How the dynamics in the Korean Peninsula are shifting

The election of Moon Jae-in as South Korea’s president marks the re-emergence of a major player that had been silenced for five crucial months because of the country’s political paralysis, which ended with the impeachment and arrest of his conservative predecessor, Park Geun-hye.

Moon in many ways is the opposite of Park. He is a liberal who, as a student activist, was imprisoned by Park Chung-hee, the father of the last president.

A former human rights lawyer, he has made known his desire to improve relations with both North Korea and China, while insisting that the alliance with the United States will remain the anchor of Seoul’s diplomacy and security.

Elected May 9 and sworn in the next day, Moon began immediately to tackle issues that had piled up over the previous months.

Ties with China were at the top of the list. He had a 40-minute phone conversation with Chinese leader Xi Jinping, during which the new Korean president said he would send two special envoys to Beijing for talks, one on the North Korean nuclear issue and another to discuss the Terminal High-Altitude Area Defense (THAAD) anti-ballistic missile system, which has been deployed to defend South Korea from a possible North Korean attack. China, however, is vociferously opposed, saying the system threatens its own national security.

Besides China, Moon also spoke with President Donald Trump, who promised a White House invitation soon. Moon assured Trump that the Korean-American alliance would continue to be at the heart of South Korea’s diplomacy and security, and Trump complimented South Korea as “not just a good ally but a great ally.”

Other phone calls were held with Prime Minister Shinzo Abe of Japan, during which the two men talked about the “comfort women” accord accepted by the previous Korean administration. While Abe called for following through on the agreement, Moon said that most South Korean people don’t accept the accord. This longstanding thorn in the bilateral relationship is likely to continue to prove intractable.

Other phone conversations were held with the Australian prime minister, Malcolm Turnbull, British Prime Minister Teresa May, Russian President Vladimir Putin, India’s Prime Minister Narendra Modi and the German Chancellor Angela Merkel.

The one regional player with whom Moon did not talk was Kim Jong-un, the North Korean leader.
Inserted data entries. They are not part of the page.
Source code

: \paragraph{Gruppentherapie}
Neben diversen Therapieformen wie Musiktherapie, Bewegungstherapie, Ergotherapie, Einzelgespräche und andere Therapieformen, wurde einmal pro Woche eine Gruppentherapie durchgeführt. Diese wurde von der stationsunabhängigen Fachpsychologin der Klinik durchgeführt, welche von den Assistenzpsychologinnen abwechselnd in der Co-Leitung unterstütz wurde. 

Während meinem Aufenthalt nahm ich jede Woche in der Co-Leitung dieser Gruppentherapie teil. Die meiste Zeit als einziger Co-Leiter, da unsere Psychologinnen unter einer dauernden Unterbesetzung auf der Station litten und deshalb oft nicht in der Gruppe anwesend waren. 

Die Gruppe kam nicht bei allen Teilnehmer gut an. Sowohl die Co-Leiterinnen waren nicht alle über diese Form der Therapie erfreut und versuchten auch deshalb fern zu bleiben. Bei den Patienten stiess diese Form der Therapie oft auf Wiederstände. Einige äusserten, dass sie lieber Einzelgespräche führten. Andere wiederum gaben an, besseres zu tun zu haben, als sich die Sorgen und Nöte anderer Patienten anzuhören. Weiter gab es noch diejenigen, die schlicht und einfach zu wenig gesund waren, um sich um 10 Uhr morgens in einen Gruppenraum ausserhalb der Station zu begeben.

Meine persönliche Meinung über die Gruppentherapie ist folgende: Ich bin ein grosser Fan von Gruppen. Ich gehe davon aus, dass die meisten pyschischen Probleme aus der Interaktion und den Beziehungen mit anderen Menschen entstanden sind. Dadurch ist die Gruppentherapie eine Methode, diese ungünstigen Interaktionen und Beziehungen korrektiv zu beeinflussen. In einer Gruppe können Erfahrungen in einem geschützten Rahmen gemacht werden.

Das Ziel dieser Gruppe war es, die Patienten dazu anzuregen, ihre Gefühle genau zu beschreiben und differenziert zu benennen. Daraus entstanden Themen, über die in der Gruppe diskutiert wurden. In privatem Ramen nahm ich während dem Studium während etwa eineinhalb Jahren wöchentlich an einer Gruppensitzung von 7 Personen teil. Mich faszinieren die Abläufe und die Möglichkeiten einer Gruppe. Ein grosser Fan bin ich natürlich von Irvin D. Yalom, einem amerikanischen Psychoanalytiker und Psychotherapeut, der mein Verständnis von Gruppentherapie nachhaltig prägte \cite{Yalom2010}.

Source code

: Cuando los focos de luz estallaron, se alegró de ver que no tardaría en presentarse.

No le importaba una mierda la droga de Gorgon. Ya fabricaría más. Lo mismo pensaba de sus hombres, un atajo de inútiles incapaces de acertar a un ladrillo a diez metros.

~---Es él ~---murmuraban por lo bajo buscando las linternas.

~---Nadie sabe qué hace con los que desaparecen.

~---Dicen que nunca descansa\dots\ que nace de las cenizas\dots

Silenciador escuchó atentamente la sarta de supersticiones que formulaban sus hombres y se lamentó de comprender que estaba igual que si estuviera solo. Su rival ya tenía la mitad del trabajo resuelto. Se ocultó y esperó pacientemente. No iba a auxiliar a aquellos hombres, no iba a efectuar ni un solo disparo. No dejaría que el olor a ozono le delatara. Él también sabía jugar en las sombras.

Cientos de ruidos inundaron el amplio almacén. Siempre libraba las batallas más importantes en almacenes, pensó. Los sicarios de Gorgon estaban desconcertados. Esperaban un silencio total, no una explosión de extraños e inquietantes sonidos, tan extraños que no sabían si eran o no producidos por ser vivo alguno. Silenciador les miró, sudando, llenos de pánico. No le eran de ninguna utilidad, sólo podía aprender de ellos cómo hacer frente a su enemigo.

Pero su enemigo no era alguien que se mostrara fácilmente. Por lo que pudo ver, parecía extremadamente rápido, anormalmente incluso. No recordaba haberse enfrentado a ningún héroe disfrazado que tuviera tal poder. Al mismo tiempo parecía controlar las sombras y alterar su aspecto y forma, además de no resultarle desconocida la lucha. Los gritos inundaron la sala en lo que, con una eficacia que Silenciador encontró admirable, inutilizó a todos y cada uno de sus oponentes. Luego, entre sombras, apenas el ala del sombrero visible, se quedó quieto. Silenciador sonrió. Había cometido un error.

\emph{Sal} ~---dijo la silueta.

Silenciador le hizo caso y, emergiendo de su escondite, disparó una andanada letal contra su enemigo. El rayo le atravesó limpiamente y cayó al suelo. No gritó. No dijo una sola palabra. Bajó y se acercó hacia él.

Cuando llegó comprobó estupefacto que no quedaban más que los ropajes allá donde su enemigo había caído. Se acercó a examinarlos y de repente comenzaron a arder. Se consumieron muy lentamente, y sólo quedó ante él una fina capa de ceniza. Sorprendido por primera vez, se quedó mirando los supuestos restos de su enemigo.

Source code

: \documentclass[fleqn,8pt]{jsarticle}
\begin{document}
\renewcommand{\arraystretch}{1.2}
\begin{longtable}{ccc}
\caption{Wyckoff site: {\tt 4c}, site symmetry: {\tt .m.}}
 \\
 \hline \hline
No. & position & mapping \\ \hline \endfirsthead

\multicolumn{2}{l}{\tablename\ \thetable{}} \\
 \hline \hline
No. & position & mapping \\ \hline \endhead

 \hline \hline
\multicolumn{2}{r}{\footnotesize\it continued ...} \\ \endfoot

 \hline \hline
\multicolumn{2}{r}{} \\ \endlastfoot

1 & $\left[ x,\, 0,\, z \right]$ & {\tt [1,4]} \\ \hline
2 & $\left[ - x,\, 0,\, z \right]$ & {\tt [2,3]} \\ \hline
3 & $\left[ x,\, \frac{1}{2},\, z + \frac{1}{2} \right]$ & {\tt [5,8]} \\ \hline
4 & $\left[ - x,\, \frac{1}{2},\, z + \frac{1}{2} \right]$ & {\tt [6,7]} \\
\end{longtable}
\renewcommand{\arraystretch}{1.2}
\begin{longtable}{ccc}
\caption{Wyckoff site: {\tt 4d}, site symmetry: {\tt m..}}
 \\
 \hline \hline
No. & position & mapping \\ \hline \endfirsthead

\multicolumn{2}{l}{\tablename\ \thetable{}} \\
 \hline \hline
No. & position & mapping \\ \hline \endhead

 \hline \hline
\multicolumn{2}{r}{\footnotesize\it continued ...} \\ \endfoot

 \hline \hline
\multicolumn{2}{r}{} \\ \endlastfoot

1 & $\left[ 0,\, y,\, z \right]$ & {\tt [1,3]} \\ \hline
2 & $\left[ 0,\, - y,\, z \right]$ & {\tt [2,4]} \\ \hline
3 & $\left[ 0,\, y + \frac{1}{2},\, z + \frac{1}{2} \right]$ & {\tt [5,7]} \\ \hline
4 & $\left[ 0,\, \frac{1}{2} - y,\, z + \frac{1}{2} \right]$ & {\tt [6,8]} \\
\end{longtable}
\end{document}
But Moon was North Korea’s favored candidate during the campaign and the new president, in his inaugural address, said that he would be willing to go to Pyongyang for talks “under the right circumstances”, echoing what Trump had said 10 days previously.

Nonetheless, North Korea is pressing ahead with its nuclear and missile-development program, holding another ballistic missile test on Sunday, one that experts said could be a new type of missile. The test precipitated the first meeting of Moon’s national security council. Moon was quoted as saying that while South Korea remained open to dialogue, it would only be possible “when North Korea shows a change in attitude”.

Nonetheless, there has already been a change in recent emphasis. Trump, who had threatened military action, shifted his stance in the past couple of weeks and has praised the North Korean leader, saying he would be “honored” to meet Kim “under the right circumstances”.

Then, on May 13, a senior North Korean diplomat, Choe Son-hui, head of the foreign ministry’s north America bureau, said her country would be willing to hold talks with the US “if conditions are mature”.

The stage is now set for South Korea to play an active role in the region and, hopefully, produce conditions under which a dialogue, if not negotiations, can be conducted. Already, overall tension has been lowered as the North has refrained from conducting a sixth nuclear test, which it has threatened to hold, although the missile tests continue almost on a weekly basis.

Moon is likely to hold out to Kim the possibility of a future unified Korean peninsula. That won’t happen anytime soon, but the possibility of unification is something that both Pyongyang and Seoul are unwilling to preclude. In fact, in his conversation with Merkel, Moon called Germany “a nation that deeply understands the tragedy and pain of a divided country.”

Events are moving at a rapid pace. Only a week ago, it would have been unimaginable for representatives of the US, North Korea and South Korea to all sit in the same room. And yet, over the weekend, all three countries, together with dozens of others, gathered together in Beijing for the China-sponsored Belt and Road Forum. Change has come to South Korea and the dynamics in the Korean Peninsula are clearly shifting.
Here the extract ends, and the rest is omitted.